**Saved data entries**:
# # # #

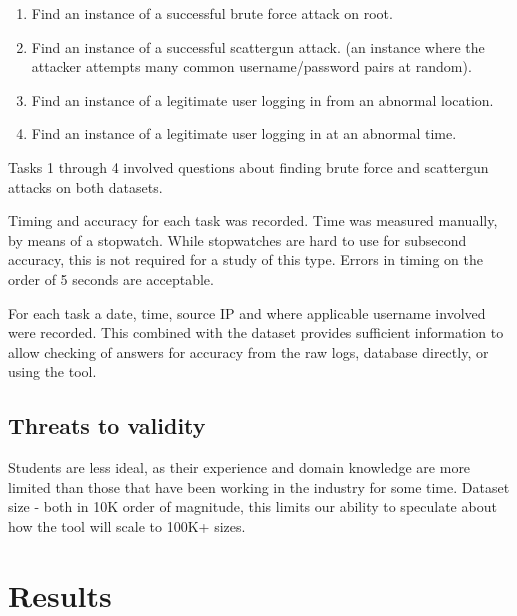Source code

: \begin{enumerate}
\item{Find an instance of a successful brute force attack on root.}
\item{Find an instance of a successful scattergun attack.
(an instance where the attacker attempts many common username/password pairs at random).}
\item{Find an instance of a legitimate user logging in from an abnormal location.}
\item{Find an instance of a legitimate user logging in at an abnormal time.}
\end{enumerate}

Tasks 1 through 4 involved questions about finding brute force and scattergun attacks on both datasets.

Timing and accuracy for each task was recorded. 
Time was measured manually, by means of a stopwatch. While stopwatches are hard to use for subsecond accuracy, this is not required for a study of this type. Errors in timing on the order of 5 seconds are acceptable.

For each task a date, time, source IP and where applicable username involved were recorded. This combined with the dataset provides sufficient information to allow checking of answers for accuracy from the raw logs, database directly, or using the tool. 

\subsection{Threats to validity}
 Students are less ideal, as their experience and domain knowledge are more limited than those that have been working in the industry for some time.
Dataset size - both in 10K order of magnitude, this limits our ability to speculate about how the tool will scale to 100K+ sizes. 

\section{Results}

# # # #

**THE PROBLEM**:
If the string "successful" is in a line of the entries, pick that line out.

**RESPONSE TO THE TASK**:
\item{Find an instance of a successful brute force attack on root.}
\item{Find an instance of a successful scattergun attack.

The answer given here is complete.